■ Exercise instructions: Could you please retype all of the records exactly, skipping any pictures?

Records drawn from a dataset:
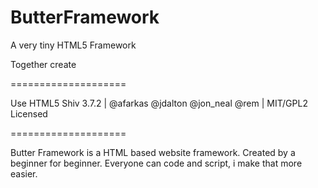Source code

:ButterFramework
===============

A very tiny HTML5 Framework

Together create 


====================

Use HTML5 Shiv 3.7.2 | @afarkas @jdalton @jon_neal @rem | MIT/GPL2 Licensed

====================

Butter Framework is a HTML based website framework. Created by a beginner for beginner.
Everyone can code and script, i make that more easier.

■ Written response:
Source code

:ButterFramework
===============

A very tiny HTML5 Framework

Together create 


====================

Use HTML5 Shiv 3.7.2 | @afarkas @jdalton @jon_neal @rem | MIT/GPL2 Licensed

====================

Butter Framework is a HTML based website framework. Created by a beginner for beginner.
Everyone can code and script, i make that more easier.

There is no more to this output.